Jonathan Eisen is walking the walk, turning down an endowed lecture opportunity because of their gender imbalance.

Thank you so much for the invitation and the respect it shows to me that I would be considered for this.  However, when I looked into past lectures in this series I saw something that was disappointing.  From the site XXXX where past lectures are listed I see that the ratio of male to female speakers is 14:3.  I note – the XXXX lecture series – also from XXXX – also has a skewed ratio (11:2).  As someone who is working actively on multiple issues relating to gender bias in science, I find this very disappointing.  I realize there are many issues that contribute to who comes to give a talk in a meeting or seminar series or such. But I simply cannot personally contribute to a series which has such an imbalance and I would suggest that you consider whether anything in your process is biased in some way. 

Sincerely, 

Jonathan Eisen

Comments

  1. Rich Woods says

    Seems like a concise and evidenced response.

    The poor bloke’s going to take shit for that, isn’t he?

  2. =8)-DX says

    I’d say: work on it! If all participants in such lecture series, from organisers to participants, took the approach shown here (and in responses in the linked article), we could move forward!

  3. marko says

    More encouraging is the response, which seems genuine, polite and entirely understanding of the issues raised. Bravos all round.

  4. Nick Gotts says

    Vaguely related:

    On Monday, I attended a meeting of Radical Independence* Campaign, on “Women and Independence”. There was a 10-minute talk, small-group discussion, then an open discussion session. Partway through this, a woman pointed out that there were 32 women and 11 men present, but of contributions from the floor, 13 came from women and 10 from men. I’m afraid one of the latter was from me. I thought at the time it was a point worth raising, but in retrospect, I’d have done better to SUAL.

    *Campaign for a Yes vote in the Scottish referendum, but for a fairer, greener Scotland, not just a different flag.

  5. ronster666 says

    Shame on you for using the phrase “walking the walk”. “Walking the talk” means doing what you say you are going to do.
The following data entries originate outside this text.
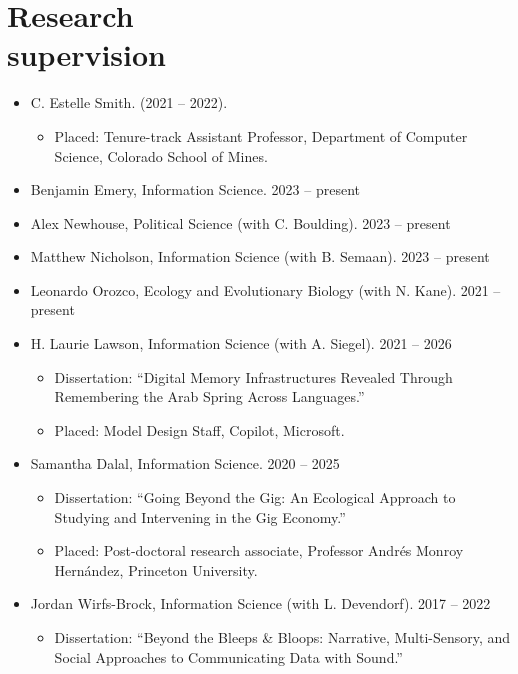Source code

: \documentclass{cv}
\begin{document}
	\section{Research\\supervision}
	\begin{itemize}
		\item C. Estelle Smith. (2021 -- 2022).
		\begin{itemize}
			\item Placed: Tenure-track Assistant Professor, Department of Computer Science, Colorado School of Mines.
		\end{itemize}
	\end{itemize}

	\begin{itemize}
		\item Benjamin Emery, Information Science. \hfill 2023 -- present
		\item Alex Newhouse, Political Science (with C. Boulding). \hfill 2023 -- present
		\item Matthew Nicholson, Information Science (with B. Semaan). \hfill 2023 -- present
		\item Leonardo Orozco, Ecology and Evolutionary Biology (with N. Kane). \hfill 2021 -- present
		\item H. Laurie Lawson, Information Science (with A. Siegel). \hfill 2021 -- 2026
		\begin{itemize}
			\item Dissertation: ``Digital Memory Infrastructures Revealed Through Remembering the Arab Spring Across Languages.''
			\item Placed: Model Design Staff, Copilot, Microsoft.
		\end{itemize}
		\item Samantha Dalal, Information Science. \hfill 2020 -- 2025
		\begin{itemize}
			\item Dissertation: ``Going Beyond the Gig: An Ecological Approach to Studying and Intervening in the Gig Economy.''
			\item Placed: Post-doctoral research associate, Professor Andr\'{e}s Monroy Hern\'{a}ndez, Princeton University.
		\end{itemize}
		\item Jordan Wirfs-Brock, Information Science (with L. Devendorf). \hfill 2017 -- 2022
		\begin{itemize}
			\item Dissertation: ``Beyond the Bleeps \& Bloops: Narrative, Multi-Sensory, and Social Approaches to Communicating Data with Sound.''

\end{itemize}
\end{itemize}
\end{document}
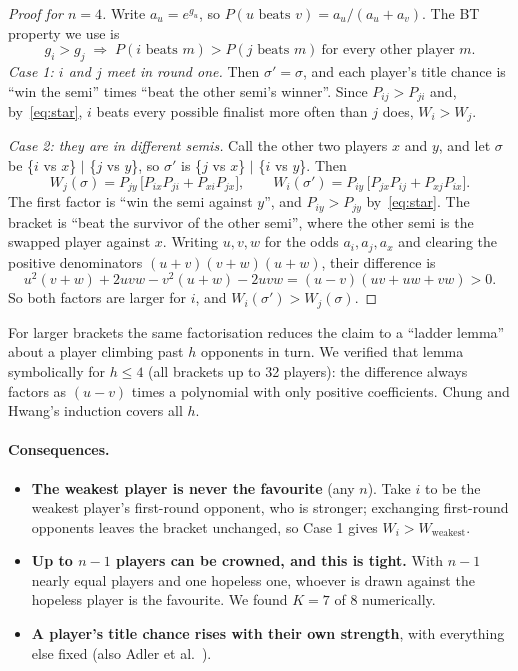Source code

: \documentclass[11pt]{article}
\theoremstyle{remark}
\begin{document}
\begin{proof}[Proof for $n=4$]
Write $a_u=e^{g_u}$, so $P(u\text{ beats }v)=a_u/(a_u+a_v)$. The BT property we use is
\begin{equation}
\label{eq:star}
g_i>g_j \;\Rightarrow\; P(i\text{ beats }m) > P(j\text{ beats }m)\ \text{for every other player } m. \tag{$\star$}
\end{equation}
\emph{Case 1: $i$ and $j$ meet in round one.} Then $\sigma'=\sigma$, and each player's title chance is ``win the semi''
times ``beat the other semi's winner''. Since $P_{ij}>P_{ji}$ and, by~\eqref{eq:star}, $i$ beats every possible finalist more
often than $j$ does, $W_i>W_j$.

\emph{Case 2: they are in different semis.} Call the other two players $x$ and $y$, and let $\sigma$ be
\{$i$ vs $x$\} $|$ \{$j$ vs $y$\}, so $\sigma'$ is \{$j$ vs $x$\} $|$ \{$i$ vs $y$\}. Then
\[
W_j(\sigma) = P_{jy}\,\big[P_{ix}P_{ji}+P_{xi}P_{jx}\big],\qquad W_i(\sigma') = P_{iy}\,\big[P_{jx}P_{ij}+P_{xj}P_{ix}\big].
\]
The first factor is ``win the semi against $y$'', and $P_{iy}>P_{jy}$ by~\eqref{eq:star}. The bracket is ``beat the survivor
of the other semi'', where the other semi is the swapped player against $x$. Writing $u,v,w$ for the odds $a_i,a_j,a_x$ and clearing the
positive denominators $(u+v)(v+w)(u+w)$, their difference is
\[
u^2(v+w)+2uvw - v^2(u+w) - 2uvw = (u-v)(uv+uw+vw) > 0 .
\]
So both factors are larger for $i$, and $W_i(\sigma')>W_j(\sigma)$.
\end{proof}
For larger brackets the same factorisation reduces the claim to a ``ladder lemma'' about a player climbing past $h$
opponents in turn. We verified that lemma symbolically for $h\le4$ (all brackets up to 32 players): the difference
always factors as $(u-v)$ times a polynomial with only positive coefficients. Chung and Hwang's induction covers all $h$.

\paragraph{Consequences.}
\begin{itemize}
\item \textbf{The weakest player is never the favourite} (any $n$). Take $i$ to be the weakest player's first-round opponent,
who is stronger; exchanging first-round opponents leaves the bracket unchanged, so Case 1 gives $W_i>W_{\text{weakest}}$.
\item \textbf{Up to $n-1$ players can be crowned, and this is tight.} With $n-1$ nearly equal players and one hopeless one,
whoever is drawn against the hopeless player is the favourite. We found $K=7$ of 8 numerically.
\item \textbf{A player's title chance rises with their own strength}, with everything else fixed (also Adler et
al.~\cite{adler2017random}).
\end{itemize}
\end{document}
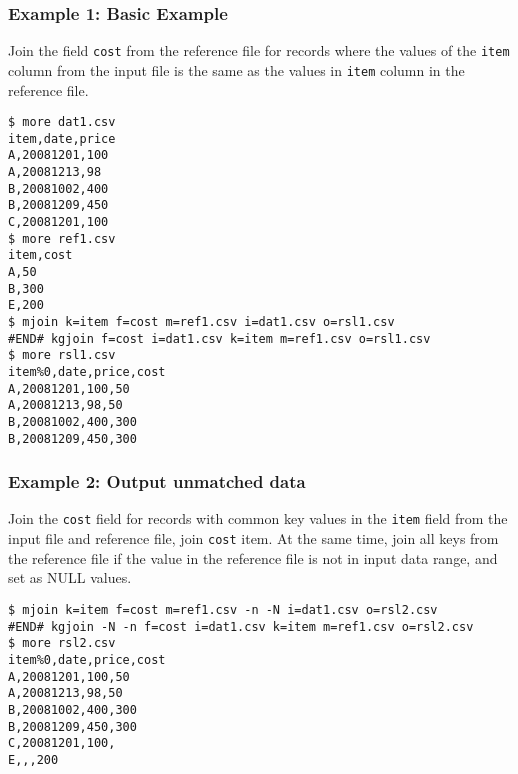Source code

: \subsubsection*{Example 1: Basic Example}

Join the field \verb|cost| from the reference file for records where the values of the \verb|item| column from the input file is the same as the values in \verb|item| column in the reference file.


\begin{Verbatim}[baselinestretch=0.7,frame=single]
$ more dat1.csv
item,date,price
A,20081201,100
A,20081213,98
B,20081002,400
B,20081209,450
C,20081201,100
$ more ref1.csv
item,cost
A,50
B,300
E,200
$ mjoin k=item f=cost m=ref1.csv i=dat1.csv o=rsl1.csv
#END# kgjoin f=cost i=dat1.csv k=item m=ref1.csv o=rsl1.csv
$ more rsl1.csv
item%0,date,price,cost
A,20081201,100,50
A,20081213,98,50
B,20081002,400,300
B,20081209,450,300
\end{Verbatim}
\subsubsection*{Example 2: Output unmatched data}

Join the \verb|cost| field for records with common key values in the \verb|item| field from the input file and reference file, join \verb|cost| item. At the same time, join all keys from the reference file if the value in the reference file is not in input data range, and set as NULL values.


\begin{Verbatim}[baselinestretch=0.7,frame=single]
$ mjoin k=item f=cost m=ref1.csv -n -N i=dat1.csv o=rsl2.csv
#END# kgjoin -N -n f=cost i=dat1.csv k=item m=ref1.csv o=rsl2.csv
$ more rsl2.csv
item%0,date,price,cost
A,20081201,100,50
A,20081213,98,50
B,20081002,400,300
B,20081209,450,300
C,20081201,100,
E,,,200
\end{Verbatim}
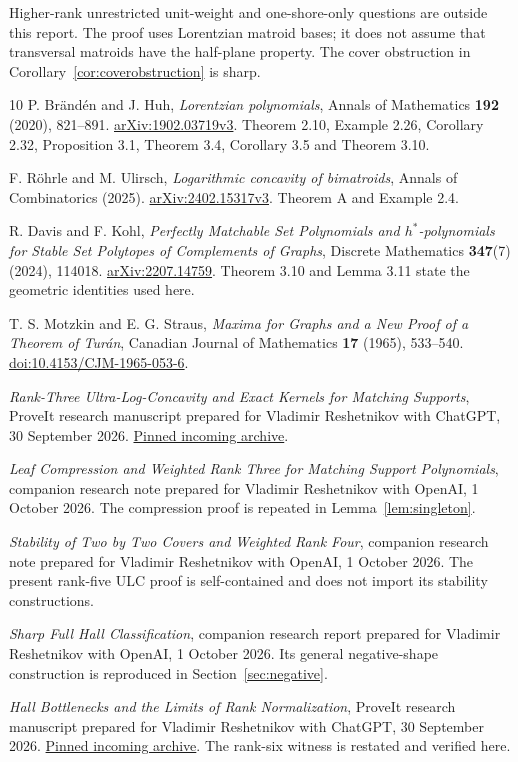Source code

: Higher-rank unrestricted unit-weight and one-shore-only questions are outside this report. The proof uses Lorentzian matroid bases; it does not assume that transversal matroids have the half-plane property. The cover obstruction in Corollary~\ref{cor:coverobstruction} is sharp.

\begin{thebibliography}{10}
\small
\setlength{\itemsep}{2pt}
P. Br\"and\'en and J. Huh, \emph{Lorentzian polynomials}, Annals of Mathematics \textbf{192} (2020), 821--891.
\href{https://arxiv.org/html/1902.03719v3}{arXiv:1902.03719v3}. Theorem 2.10, Example 2.26, Corollary 2.32, Proposition 3.1, Theorem 3.4, Corollary 3.5 and Theorem 3.10.

F. R\"ohrle and M. Ulirsch, \emph{Logarithmic concavity of bimatroids}, Annals of Combinatorics (2025).
\href{https://arxiv.org/html/2402.15317v3}{arXiv:2402.15317v3}. Theorem A and Example 2.4.

R. Davis and F. Kohl, \emph{Perfectly Matchable Set Polynomials and $h^*$-polynomials for Stable Set Polytopes of Complements of Graphs}, Discrete Mathematics \textbf{347}(7) (2024), 114018.
\href{https://arxiv.org/html/2207.14759}{arXiv:2207.14759}. Theorem 3.10 and Lemma 3.11 state the geometric identities used here.

T. S. Motzkin and E. G. Straus, \emph{Maxima for Graphs and a New Proof of a Theorem of Tur\'an}, Canadian Journal of Mathematics \textbf{17} (1965), 533--540.
\href{https://doi.org/10.4153/CJM-1965-053-6}{doi:10.4153/CJM-1965-053-6}.

\emph{Rank-Three Ultra-Log-Concavity and Exact Kernels for Matching Supports}, ProveIt research manuscript prepared for Vladimir Reshetnikov with ChatGPT, 30 September 2026.
\href{https://github.com/VladimirReshetnikov/ProveIt/blob/1b3960d8acdabd983147b7c609bd9dfb2d67a0a0/docs/incoming/ProveIt_Matching_Rank_Research.zip}{Pinned incoming archive}.

\emph{Leaf Compression and Weighted Rank Three for Matching Support Polynomials}, companion research note prepared for Vladimir Reshetnikov with OpenAI, 1 October 2026. The compression proof is repeated in Lemma~\ref{lem:singleton}.

\emph{Stability of Two by Two Covers and Weighted Rank Four}, companion research note prepared for Vladimir Reshetnikov with OpenAI, 1 October 2026. The present rank-five ULC proof is self-contained and does not import its stability constructions.

\emph{Sharp Full Hall Classification}, companion research report prepared for Vladimir Reshetnikov with OpenAI, 1 October 2026. Its general negative-shape construction is reproduced in Section~\ref{sec:negative}.

\emph{Hall Bottlenecks and the Limits of Rank Normalization}, ProveIt research manuscript prepared for Vladimir Reshetnikov with ChatGPT, 30 September 2026.
\href{https://github.com/VladimirReshetnikov/ProveIt/blob/a866ff9a2/docs/incoming/ProveIt_Hall_Bottlenecks.zip}{Pinned incoming archive}. The rank-six witness is restated and verified here.
\end{thebibliography}
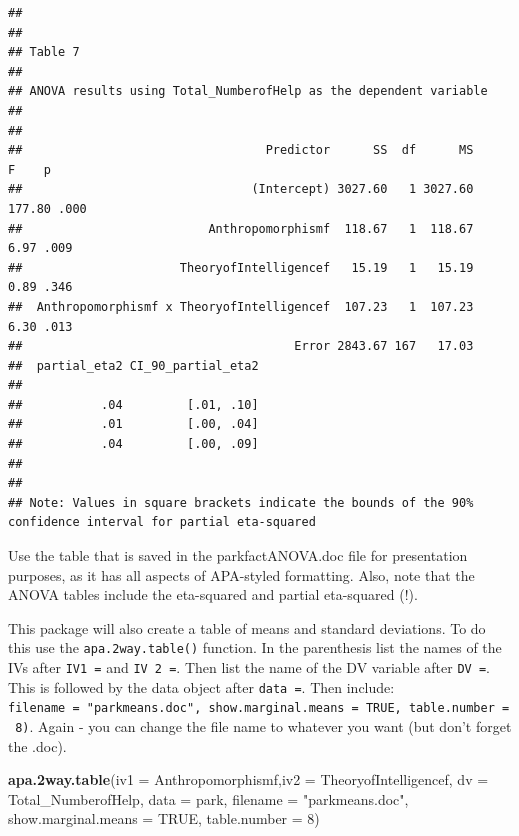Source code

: \documentclass[
]{book}
\newenvironment{Shaded}{\begin{snugshade}}{\end{snugshade}}
\newcommand{\DataTypeTok}[1]{\textcolor[rgb]{0.13,0.29,0.53}{#1}}
\newcommand{\DecValTok}[1]{\textcolor[rgb]{0.00,0.00,0.81}{#1}}
\newcommand{\KeywordTok}[1]{\textcolor[rgb]{0.13,0.29,0.53}{\textbf{#1}}}
\newcommand{\NormalTok}[1]{#1}
\newcommand{\OtherTok}[1]{\textcolor[rgb]{0.56,0.35,0.01}{#1}}
\newcommand{\StringTok}[1]{\textcolor[rgb]{0.31,0.60,0.02}{#1}}
\begin{document}
\begin{verbatim}
## 
## 
## Table 7 
## 
## ANOVA results using Total_NumberofHelp as the dependent variable
##  
## 
##                                  Predictor      SS  df      MS      F    p
##                                (Intercept) 3027.60   1 3027.60 177.80 .000
##                          Anthropomorphismf  118.67   1  118.67   6.97 .009
##                      TheoryofIntelligencef   15.19   1   15.19   0.89 .346
##  Anthropomorphismf x TheoryofIntelligencef  107.23   1  107.23   6.30 .013
##                                      Error 2843.67 167   17.03            
##  partial_eta2 CI_90_partial_eta2
##                                 
##           .04         [.01, .10]
##           .01         [.00, .04]
##           .04         [.00, .09]
##                                 
## 
## Note: Values in square brackets indicate the bounds of the 90% confidence interval for partial eta-squared
\end{verbatim}

Use the table that is saved in the parkfactANOVA.doc file for presentation purposes, as it has all aspects of APA-styled formatting. Also, note that the ANOVA tables include the eta-squared and partial eta-squared (!).

This package will also create a table of means and standard deviations. To do this use the \texttt{apa.2way.table()} function. In the parenthesis list the names of the IVs after \texttt{IV1\ =} and \texttt{IV\ 2\ =}. Then list the name of the DV variable after \texttt{DV\ =}. This is followed by the data object after \texttt{data\ =}. Then include: \texttt{filename\ =\ "parkmeans.doc",\ show.marginal.means\ =\ TRUE,\ table.number\ =\ 8)}. Again - you can change the file name to whatever you want (but don't forget the .doc).

\begin{Shaded}
\begin{Highlighting}[]
\KeywordTok{apa.2way.table}\NormalTok{(}\DataTypeTok{iv1 =}\NormalTok{ Anthropomorphismf,}\DataTypeTok{iv2 =}\NormalTok{ TheoryofIntelligencef, }\DataTypeTok{dv =}\NormalTok{ Total_NumberofHelp, }
               \DataTypeTok{data =}\NormalTok{ park, }
               \DataTypeTok{filename =} \StringTok{"parkmeans.doc"}\NormalTok{, }
               \DataTypeTok{show.marginal.means =} \OtherTok{TRUE}\NormalTok{,}
               \DataTypeTok{table.number =} \DecValTok{8}\NormalTok{)}
\end{Highlighting}
\end{Shaded}
\end{document}
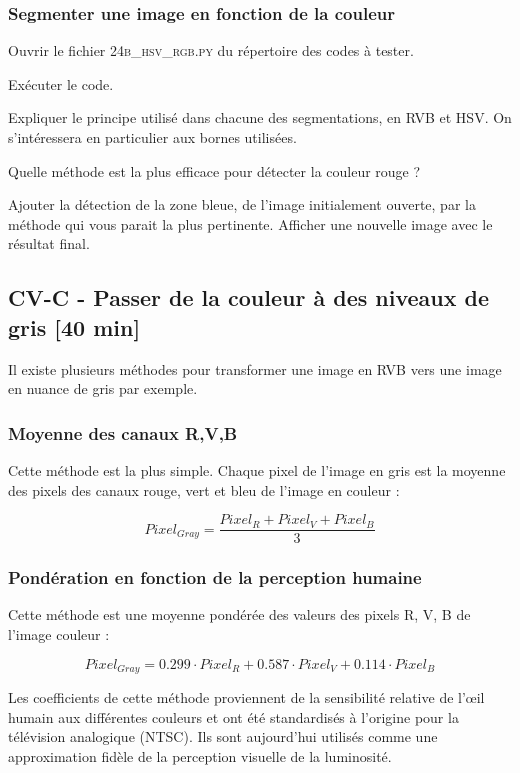 \documentclass[a4paper,11pt,titlepage]{article} %
\begin{document}
\subsubsection{Segmenter une image en fonction de la couleur}

\Manip Ouvrir le fichier \textsc{24b\_hsv\_rgb.py} du répertoire des codes à tester.

\Manip Exécuter le code.

\Quest Expliquer le principe utilisé dans chacune des segmentations, en RVB et HSV. On s'intéressera en particulier aux bornes utilisées.

\Quest Quelle méthode est la plus efficace pour détecter la couleur rouge ?

\Manip Ajouter la détection de la zone bleue, de l'image initialement ouverte, par la méthode qui vous parait la plus pertinente. Afficher une nouvelle image avec le résultat final.


\subsection{CV-C - Passer de la couleur à des niveaux de gris {[40 min]}}

Il existe plusieurs méthodes pour transformer une image en RVB vers une image en nuance de gris par exemple.

\subsubsection{Moyenne des canaux R,V,B}

Cette méthode est la plus simple. Chaque pixel de l'image en gris est la moyenne des pixels des canaux rouge, vert et bleu de l'image en couleur :

$$Pixel_{Gray} = \frac{Pixel_{R} + Pixel_{V} + Pixel_{B}}{3}$$ 


\subsubsection{Pondération en fonction de la perception humaine}

Cette méthode est une moyenne pondérée des valeurs des pixels R, V, B de l'image couleur : 

$$Pixel_{Gray} = 0.299 \cdot Pixel_{R} + 0.587 \cdot Pixel_{V} + 0.114 \cdot Pixel_{B}$$ 


Les coefficients de cette méthode proviennent de la sensibilité relative de l'œil humain aux différentes couleurs et ont été standardisés à l'origine pour la télévision analogique (NTSC). Ils sont aujourd'hui utilisés comme une approximation fidèle de la perception visuelle de la luminosité.
\end{document}
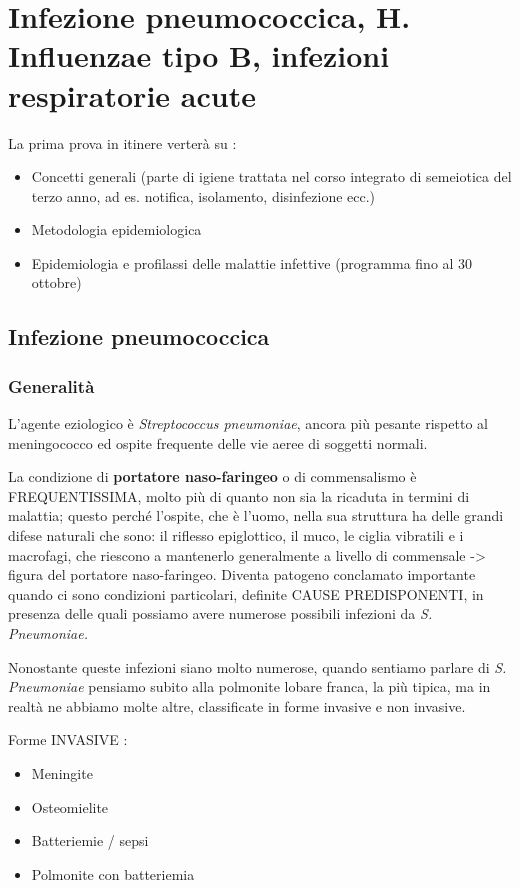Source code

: \section{Infezione pneumococcica, H. Influenzae tipo B, infezioni respiratorie acute}

La prima prova in itinere verterà su :
\begin{itemize}
\item Concetti generali (parte di igiene trattata nel corso integrato di
semeiotica del terzo anno, ad es. notifica, isolamento, disinfezione
ecc.)
\item Metodologia epidemiologica
\item Epidemiologia e profilassi delle malattie infettive (programma fino al
30 ottobre)
\end{itemize}

\subsection{Infezione pneumococcica}

\subsubsection{Generalità}

L'agente eziologico è \emph{Streptococcus pneumoniae}, ancora più
pesante rispetto al meningococco ed ospite frequente delle vie aeree di
soggetti normali.

La condizione di \textbf{portatore naso-faringeo} o di commensalismo è
FREQUENTISSIMA, molto più di quanto non sia la ricaduta in termini di
malattia; questo perché l'ospite, che è l'uomo, nella sua struttura ha
delle grandi difese naturali che sono: il riflesso epiglottico, il muco,
le ciglia vibratili e i macrofagi, che riescono a mantenerlo
generalmente a livello di commensale -> figura del portatore
naso-faringeo. Diventa patogeno conclamato importante quando ci sono
condizioni particolari, definite CAUSE PREDISPONENTI, in presenza delle
quali possiamo avere numerose possibili infezioni da \emph{S.
Pneumoniae.}

Nonostante queste infezioni siano molto numerose, quando sentiamo
parlare di \emph{S. Pneumoniae} pensiamo subito alla polmonite lobare
franca, la più tipica, ma in realtà ne abbiamo molte altre, classificate
in forme invasive e non invasive.

Forme INVASIVE :

\begin{itemize}
\item
  Meningite
\item
  Osteomielite
\item
  Batteriemie / sepsi
\item
  Polmonite con batteriemia
\end{itemize}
Walking the walk just means doing what you do, which is what everyone does.

  6. AnAnne says

    Stark contrast from tonight’s Audubon presentation calling on citizen volunteers to do a simple one night survey of a particular declining bird. Voice segues into joke tone….”and I always tell the ladies that this is something you can do in your heels. You don’t have to go wading through the marsh.” Yeah, cause ‘something you can even do with the kids with you’ or ‘something you can do if you cannot commit to a breeding bird survey, cause of work/life/single parent/caregiving/illness’ are way worse options to go with. Is this guy looking for help. I did wildlife as a young idealist, and know how much support these efforts need, due to lack of funding/staff and projects that are too big in scale to sic the techs on.Also ladybrains and their heels-if you like them you cannot bear to take em off, amIright!